Depuis une décennie les travaux de géographes francophones sur la musique, mobilisant les avancées des recherches anglophones et des terrains européens et internationaux, ont démontré la pertinence de la « géomusique » à la fois comme champ à part entière de la géographie et comme épistémologie féconde dans le tournant culture de la géographie. Les UMR Passages (Bordeaux) et Pacte (Grenoble) proposent un appel à communication pour une journée scientifique qui aura lieu à Bordeaux le 16 septembre 2016 sous le titre suivant : « Musique et attachement. Lieux, scènes et territoires musicaux ». Cette proposition s'inscrit dans un travail autour de l'espace mobile, imaginant une approche dialectique de l'attachement.

Annonce

La journée se tiendra le 16 septembre 2016.

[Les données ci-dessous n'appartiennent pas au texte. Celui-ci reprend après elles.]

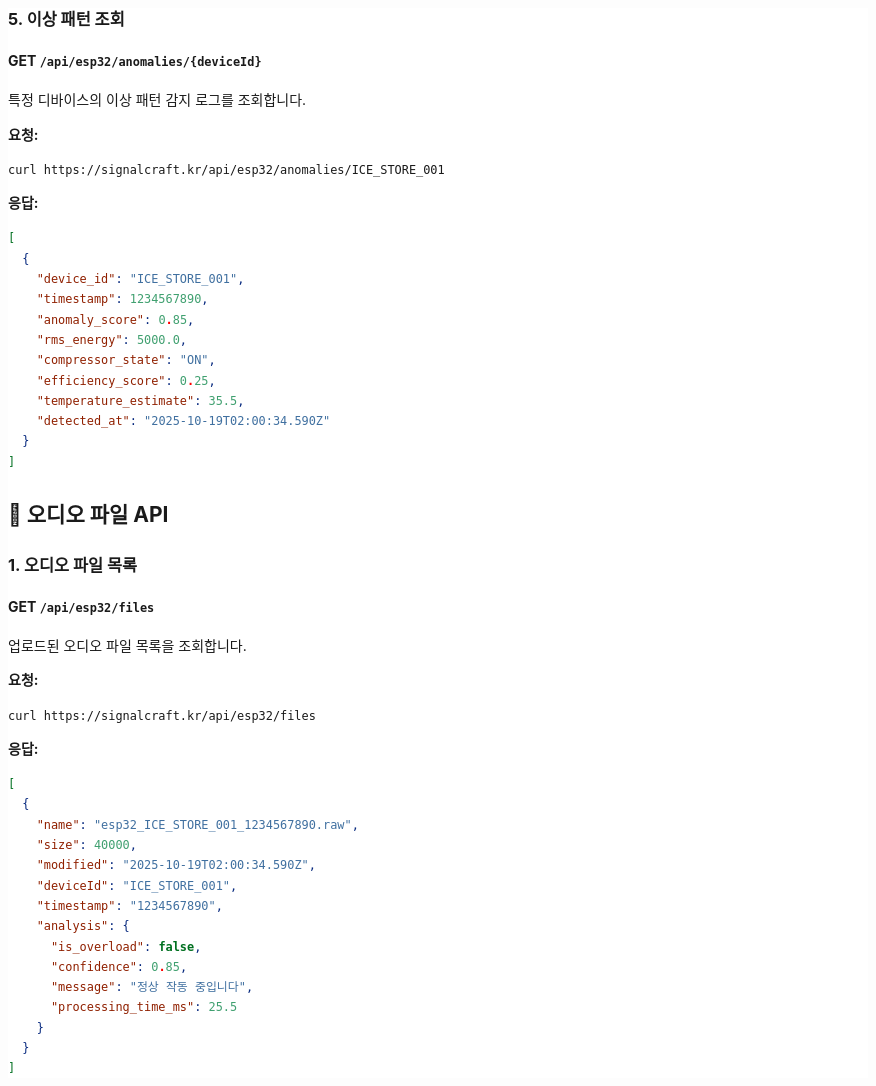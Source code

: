 ### 5. 이상 패턴 조회

#### GET `/api/esp32/anomalies/{deviceId}`
특정 디바이스의 이상 패턴 감지 로그를 조회합니다.

**요청:**
```bash
curl https://signalcraft.kr/api/esp32/anomalies/ICE_STORE_001
```

**응답:**
```json
[
  {
    "device_id": "ICE_STORE_001",
    "timestamp": 1234567890,
    "anomaly_score": 0.85,
    "rms_energy": 5000.0,
    "compressor_state": "ON",
    "efficiency_score": 0.25,
    "temperature_estimate": 35.5,
    "detected_at": "2025-10-19T02:00:34.590Z"
  }
]
```

## 🎵 오디오 파일 API

### 1. 오디오 파일 목록

#### GET `/api/esp32/files`
업로드된 오디오 파일 목록을 조회합니다.

**요청:**
```bash
curl https://signalcraft.kr/api/esp32/files
```

**응답:**
```json
[
  {
    "name": "esp32_ICE_STORE_001_1234567890.raw",
    "size": 40000,
    "modified": "2025-10-19T02:00:34.590Z",
    "deviceId": "ICE_STORE_001",
    "timestamp": "1234567890",
    "analysis": {
      "is_overload": false,
      "confidence": 0.85,
      "message": "정상 작동 중입니다",
      "processing_time_ms": 25.5
    }
  }
]
```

Université Bordeaux Montaigne, UMR 5319 PASSAGES (ex ADESS)

Argumentaire

Depuis une décennie les travaux de géographes francophones sur la musique, mobilisant les avancées des recherches anglophones et des terrains européens et internationaux, ont démontré la pertinence de la "géomusique" à la fois comme champs à part entière de la géographie, mais aussi comme épistémologie féconde dans le tournant culturel de la géographie.

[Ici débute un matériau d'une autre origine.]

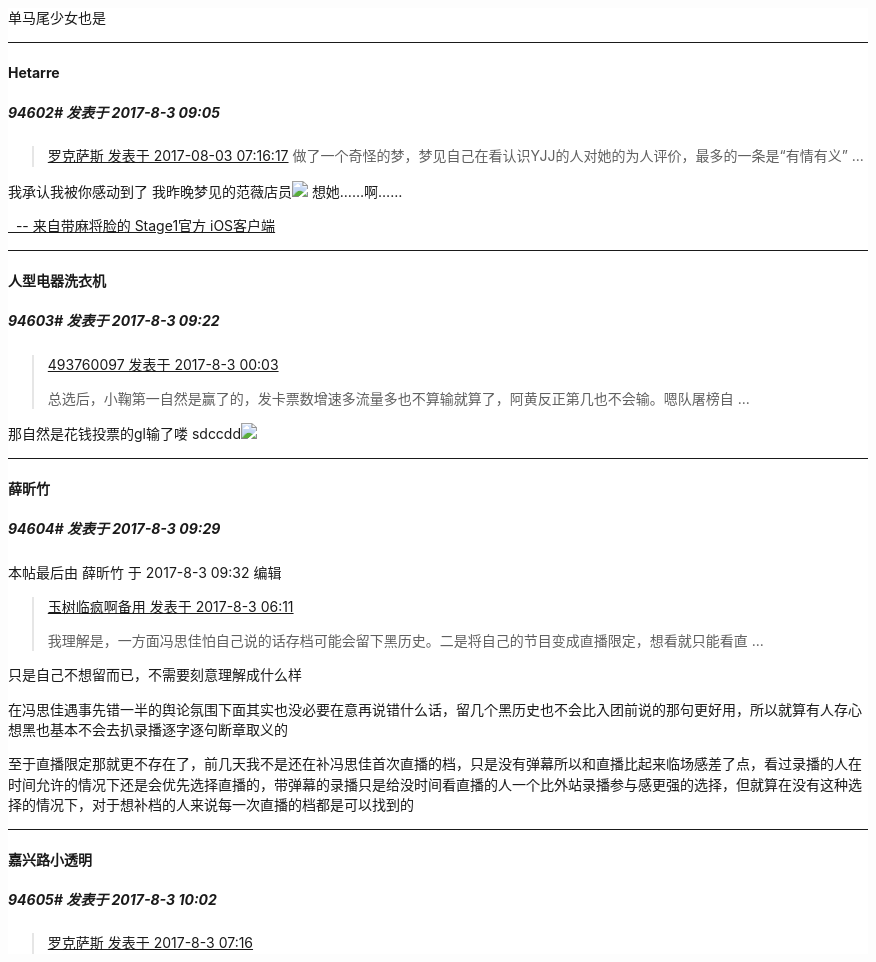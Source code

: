 
单马尾少女也是


-----

####  Hetarre  
##### 94602#       发表于 2017-8-3 09:05


<blockquote><a href="httphttps://bbs.saraba1st.com/2b/forum.php?mod=redirect&amp;goto=findpost&amp;pid=36770584&amp;ptid=1105387" target="_blank">罗克萨斯 发表于 2017-08-03 07:16:17</a>
做了一个奇怪的梦，梦见自己在看认识YJJ的人对她的为人评价，最多的一条是“有情有义” ...</blockquote>我承认我被你感动到了
我昨晚梦见的范薇店员<img src="https://static.saraba1st.com/image/smiley/face2017/092.png" referrerpolicy="no-referrer">
想她……啊……

[  -- 来自带麻将脸的 Stage1官方 iOS客户端](https://itunes.apple.com/fi/app/saraba1st/id1221237470?mt=8)


-----

####  人型电器洗衣机  
##### 94603#       发表于 2017-8-3 09:22


<blockquote><a href="httphttps://bbs.saraba1st.com/2b/forum.php?mod=redirect&amp;goto=findpost&amp;pid=36769439&amp;ptid=1105387" target="_blank">493760097 发表于 2017-8-3 00:03</a>

总选后，小鞠第一自然是赢了的，发卡票数增速多流量多也不算输就算了，阿黄反正第几也不会输。嗯队屠榜自 ...</blockquote>
那自然是花钱投票的gl输了喽 sdccdd<img src="https://static.saraba1st.com/image/smiley/face2017/066.png" referrerpolicy="no-referrer">


-----

####  薛昕竹  
##### 94604#       发表于 2017-8-3 09:29


 本帖最后由 薛昕竹 于 2017-8-3 09:32 编辑 
<blockquote><a href="httphttps://bbs.saraba1st.com/2b/forum.php?mod=redirect&amp;goto=findpost&amp;pid=36770481&amp;ptid=1105387" target="_blank">玉树临疯啊备用 发表于 2017-8-3 06:11</a>

我理解是，一方面冯思佳怕自己说的话存档可能会留下黑历史。二是将自己的节目变成直播限定，想看就只能看直 ...</blockquote>
只是自己不想留而已，不需要刻意理解成什么样

在冯思佳遇事先错一半的舆论氛围下面其实也没必要在意再说错什么话，留几个黑历史也不会比入团前说的那句更好用，所以就算有人存心想黑也基本不会去扒录播逐字逐句断章取义的

至于直播限定那就更不存在了，前几天我不是还在补冯思佳首次直播的档，只是没有弹幕所以和直播比起来临场感差了点，看过录播的人在时间允许的情况下还是会优先选择直播的，带弹幕的录播只是给没时间看直播的人一个比外站录播参与感更强的选择，但就算在没有这种选择的情况下，对于想补档的人来说每一次直播的档都是可以找到的


-----

####  嘉兴路小透明  
##### 94605#       发表于 2017-8-3 10:02


<blockquote><a href="httphttps://bbs.saraba1st.com/2b/forum.php?mod=redirect&amp;goto=findpost&amp;pid=36770584&amp;ptid=1105387" target="_blank">罗克萨斯 发表于 2017-8-3 07:16</a>
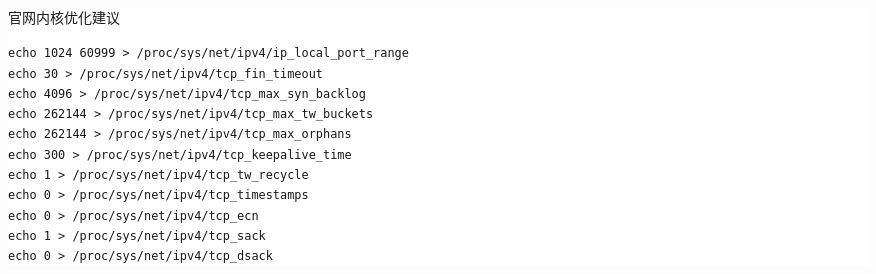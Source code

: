 官网内核优化建议

    echo 1024 60999 > /proc/sys/net/ipv4/ip_local_port_range
    echo 30 > /proc/sys/net/ipv4/tcp_fin_timeout
    echo 4096 > /proc/sys/net/ipv4/tcp_max_syn_backlog
    echo 262144 > /proc/sys/net/ipv4/tcp_max_tw_buckets
    echo 262144 > /proc/sys/net/ipv4/tcp_max_orphans
    echo 300 > /proc/sys/net/ipv4/tcp_keepalive_time
    echo 1 > /proc/sys/net/ipv4/tcp_tw_recycle
    echo 0 > /proc/sys/net/ipv4/tcp_timestamps
    echo 0 > /proc/sys/net/ipv4/tcp_ecn
    echo 1 > /proc/sys/net/ipv4/tcp_sack
    echo 0 > /proc/sys/net/ipv4/tcp_dsack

Les  publications francophones qui ont abordé cette thématique (Romagnan, 2000 ; Raibaud, 2005, 2009, 2011 ; Canova, Bourdeau, Soubeyran, 2014 ; Soubeyran, 2015) admettent quelques lacunes, tandis que les travaux à l’international offrent un spectre d’analyse plus large, comme le montrent les synthèses théoriques et méthodologiques sur « l’état de l’art » (Connell & Gibson, 2003 ; Bennett & Hawkins, 2004 ; Guiu, 2006 ; Canova, 2013 et 2014).

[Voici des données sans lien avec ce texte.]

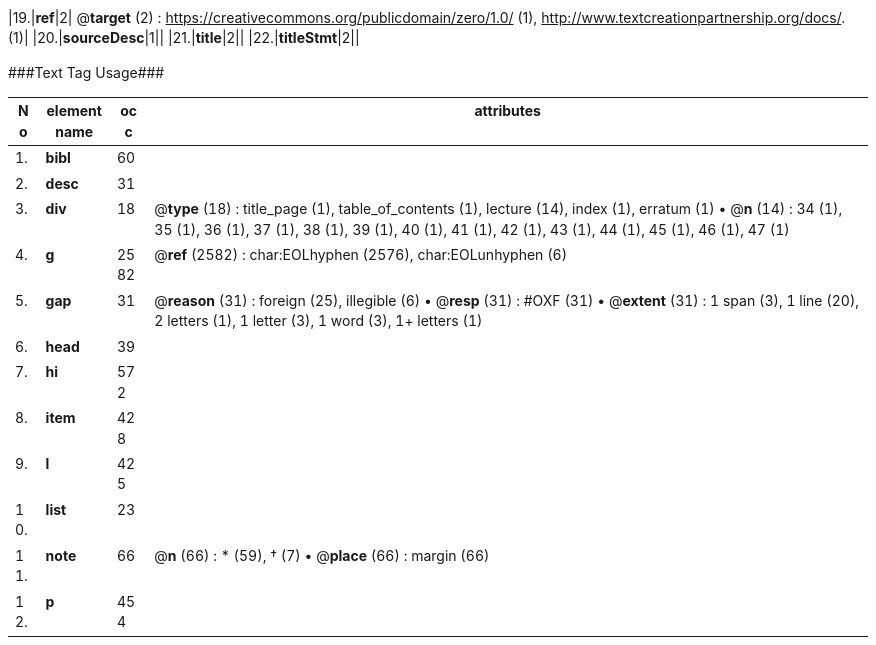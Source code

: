 |19.|__ref__|2| @__target__ (2) : https://creativecommons.org/publicdomain/zero/1.0/ (1), http://www.textcreationpartnership.org/docs/. (1)|
|20.|__sourceDesc__|1||
|21.|__title__|2||
|22.|__titleStmt__|2||


###Text Tag Usage###

|No|element name|occ|attributes|
|---|---|---|---|
|1.|__bibl__|60||
|2.|__desc__|31||
|3.|__div__|18| @__type__ (18) : title_page (1), table_of_contents (1), lecture (14), index (1), erratum (1)  •  @__n__ (14) : 34 (1), 35 (1), 36 (1), 37 (1), 38 (1), 39 (1), 40 (1), 41 (1), 42 (1), 43 (1), 44 (1), 45 (1), 46 (1), 47 (1)|
|4.|__g__|2582| @__ref__ (2582) : char:EOLhyphen (2576), char:EOLunhyphen (6)|
|5.|__gap__|31| @__reason__ (31) : foreign (25), illegible (6)  •  @__resp__ (31) : #OXF (31)  •  @__extent__ (31) : 1 span (3), 1 line (20), 2 letters (1), 1 letter (3), 1 word (3), 1+ letters (1)|
|6.|__head__|39||
|7.|__hi__|572||
|8.|__item__|428||
|9.|__l__|425||
|10.|__list__|23||
|11.|__note__|66| @__n__ (66) : * (59), † (7)  •  @__place__ (66) : margin (66)|
|12.|__p__|454||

En premier, le versant quantitatif dont les liens avec les travaux sur les réseaux et la notion de complexité ont été ouverts (Séminaire CartoMuse - Avignon, 2014). Les premières propositions des diffusionnistes de Berkeley (p.e. Carney, 1978 ; Ford, 1984) avaient ouvert un champ jugé stérile par les humanistes (Smith, 2000). Pourtant, les méthodes quantitativistes ont perduré depuis le changement de paradigme et, bien qu’actualisées, nourrissent aujourd’hui les études culturelles en géographie.

En deuxième, l’aménagement du territoire qui a, par exemple, peu exploité les notions de quotidien et de ruralité, dont l'imaginaire s'incarne par une recrudescence du revivalisme dans un contexte d'interrogation sur les nouveaux enjeux environnementaux. Ici encore, les travaux anglophones des années 1980 sur la ruralité (Brown, 1980 ; Woods & Gritzner, 1981) ont été repris dans les synthèses épistémologiques, mais les études de cas n’ont pas vraiment emboîté le pas. Aussi, les travaux de De Nora (2000) sur le quotidien musical ont affirmé l’heuristicité de cet espace-temps spécifique.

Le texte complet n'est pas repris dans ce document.